#### Data supplied

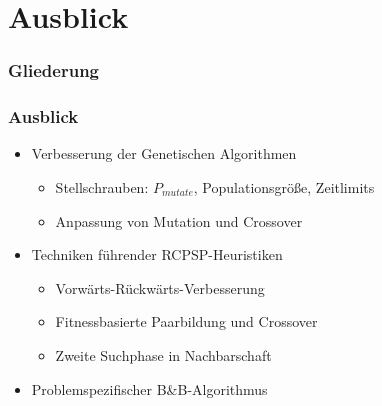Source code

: \section{Ausblick}

\begin{frame}[noframenumbering]
\frametitle{Gliederung}
\end{frame}

\begin{frame}
\frametitle{Ausblick}
\begin{itemize}
\item Verbesserung der Genetischen Algorithmen
	\begin{itemize}
	\item Stellschrauben: $P_{mutate}$, Populationsgröße, Zeitlimits
	\item Anpassung von Mutation und Crossover\\[6mm]
	\end{itemize}
\item Techniken führender RCPSP-Heuristiken
	\begin{itemize}
	\item Vorwärts-Rückwärts-Verbesserung
	\item Fitnessbasierte Paarbildung und Crossover
	\item Zweite Suchphase in Nachbarschaft\\[6mm]
	\end{itemize}
\item Problemspezifischer B\&B-Algorithmus
\end{itemize}
\end{frame}




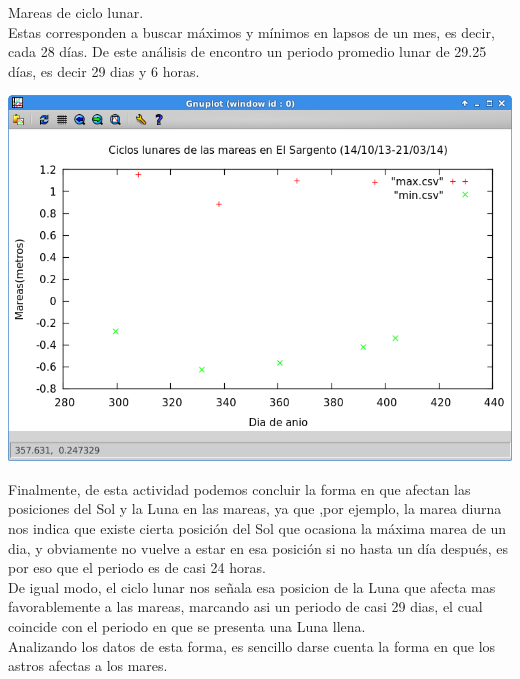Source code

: \documentclass[12pt]{article}
\begin{document}
\begin{large}
Mareas de ciclo lunar.\\
Estas corresponden a buscar máximos y mínimos en lapsos de un mes, es decir, cada 28 días. De este análisis de encontro un periodo promedio lunar de 29.25 días, es decir 29 dias y 6 horas.

\begin{center}
\includegraphics[scale=0.8]{Sin_nombre.png} 
\end{center}

Finalmente, de esta actividad podemos concluir la forma en que afectan las posiciones del Sol y la Luna en las mareas, ya que ,por ejemplo, la marea diurna nos indica que existe cierta posición del Sol que ocasiona la máxima marea de un dia, y obviamente no vuelve a estar en esa posición si no hasta un día después, es por eso que el periodo es de casi 24 horas.\\
De igual modo, el ciclo lunar nos señala esa posicion de la Luna que afecta mas favorablemente a las mareas, marcando asi un periodo de casi 29 dias, el cual coincide con el periodo en que se presenta una Luna llena.\\
Analizando los datos de esta forma, es sencillo darse cuenta la forma en que los astros afectas a los mares.

\end{large}
\end{document}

#### Your task
Which lines run from the one containing "Analizando los datos" to the final line of the entries? Return those lines exactly, and only those.

#### Output for this exercise
Analizando los datos de esta forma, es sencillo darse cuenta la forma en que los astros afectas a los mares.

\end{large}
\end{document}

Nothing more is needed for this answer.